(Beginning of Task material)

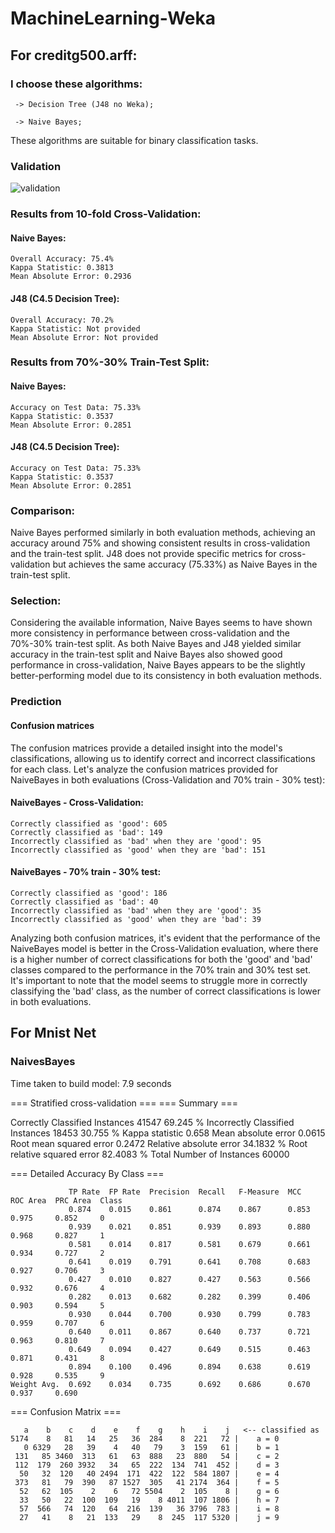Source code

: # MachineLearning-Weka

## For creditg500.arff:

###  I choose these algorithms:
  
     -> Decision Tree (J48 no Weka);
     
     -> Naive Bayes;
     
  These algorithms are suitable for binary classification tasks.
  ### Validation
![validation](https://github.com/Jerry-523/MachineLearning-Weka/assets/92488227/944b0f91-9495-45f1-a294-e3f048ee2c2f)

  

 ### Results from 10-fold Cross-Validation:
#### Naive Bayes:

    Overall Accuracy: 75.4%
    Kappa Statistic: 0.3813
    Mean Absolute Error: 0.2936

#### J48 (C4.5 Decision Tree):

    Overall Accuracy: 70.2%
    Kappa Statistic: Not provided
    Mean Absolute Error: Not provided

   ### Results from 70%-30% Train-Test Split:
#### Naive Bayes:

    Accuracy on Test Data: 75.33%
    Kappa Statistic: 0.3537
    Mean Absolute Error: 0.2851

#### J48 (C4.5 Decision Tree):

    Accuracy on Test Data: 75.33%
    Kappa Statistic: 0.3537
    Mean Absolute Error: 0.2851

### Comparison:

  Naive Bayes performed similarly in both evaluation methods, achieving an accuracy around 75% and showing consistent results in cross-validation and the train-test split.
  J48 does not provide specific metrics for cross-validation but achieves the same accuracy (75.33%) as Naive Bayes in the train-test split.

### Selection:

Considering the available information, Naive Bayes seems to have shown more consistency in performance between cross-validation and the 70%-30% train-test split. As both Naive Bayes and J48 yielded similar accuracy in the train-test split and Naive Bayes also showed good performance in cross-validation, Naive Bayes appears to be the slightly better-performing model due to its consistency in both evaluation methods.

### Prediction
#### Confusion matrices

The confusion matrices provide a detailed insight into the model's classifications, allowing us to identify correct and incorrect classifications for each class. Let's analyze the confusion matrices provided for NaiveBayes in both evaluations (Cross-Validation and 70% train - 30% test):

#### NaiveBayes - Cross-Validation:

    Correctly classified as 'good': 605
    Correctly classified as 'bad': 149
    Incorrectly classified as 'bad' when they are 'good': 95
    Incorrectly classified as 'good' when they are 'bad': 151

#### NaiveBayes - 70% train - 30% test:

    Correctly classified as 'good': 186
    Correctly classified as 'bad': 40
    Incorrectly classified as 'bad' when they are 'good': 35
    Incorrectly classified as 'good' when they are 'bad': 39

Analyzing both confusion matrices, it's evident that the performance of the NaiveBayes model is better in the Cross-Validation evaluation, where there is a higher number of correct classifications for both the 'good' and 'bad' classes compared to the performance in the 70% train and 30% test set. It's important to note that the model seems to struggle more in correctly classifying the 'bad' class, as the number of correct classifications is lower in both evaluations.

## For Mnist Net
### NaivesBayes
Time taken to build model: 7.9 seconds

=== Stratified cross-validation ===
=== Summary ===

Correctly Classified Instances       41547               69.245  %
Incorrectly Classified Instances     18453               30.755  %
Kappa statistic                          0.658 
Mean absolute error                      0.0615
Root mean squared error                  0.2472
Relative absolute error                 34.1832 %
Root relative squared error             82.4083 %
Total Number of Instances            60000     

=== Detailed Accuracy By Class ===

                 TP Rate  FP Rate  Precision  Recall   F-Measure  MCC      ROC Area  PRC Area  Class
                 0.874    0.015    0.861      0.874    0.867      0.853    0.975     0.852     0
                 0.939    0.021    0.851      0.939    0.893      0.880    0.968     0.827     1
                 0.581    0.014    0.817      0.581    0.679      0.661    0.934     0.727     2
                 0.641    0.019    0.791      0.641    0.708      0.683    0.927     0.706     3
                 0.427    0.010    0.827      0.427    0.563      0.566    0.932     0.676     4
                 0.282    0.013    0.682      0.282    0.399      0.406    0.903     0.594     5
                 0.930    0.044    0.700      0.930    0.799      0.783    0.959     0.707     6
                 0.640    0.011    0.867      0.640    0.737      0.721    0.963     0.810     7
                 0.649    0.094    0.427      0.649    0.515      0.463    0.871     0.431     8
                 0.894    0.100    0.496      0.894    0.638      0.619    0.928     0.535     9
    Weight Avg.  0.692    0.034    0.735      0.692    0.686      0.670    0.937     0.690     

=== Confusion Matrix ===

       a    b    c    d    e    f    g    h    i    j   <-- classified as
    5174    8   81   14   25   36  284    8  221   72 |    a = 0
       0 6329   28   39    4   40   79    3  159   61 |    b = 1
     131   85 3460  313   61   63  888   23  880   54 |    c = 2
     112  179  260 3932   34   65  222  134  741  452 |    d = 3
      50   32  120   40 2494  171  422  122  584 1807 |    e = 4
     373   81   79  390   87 1527  305   41 2174  364 |    f = 5
      52   62  105    2    6   72 5504    2  105    8 |    g = 6
      33   50   22  100  109   19    8 4011  107 1806 |    h = 7
      57  566   74  120   64  216  139   36 3796  783 |    i = 8
      27   41    8   21  133   29    8  245  117 5320 |    j = 9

(End of Task material)

Work order:
Within the entries above, how many lines include the word "Kappa"? Respond with the number only.

The completed task:
5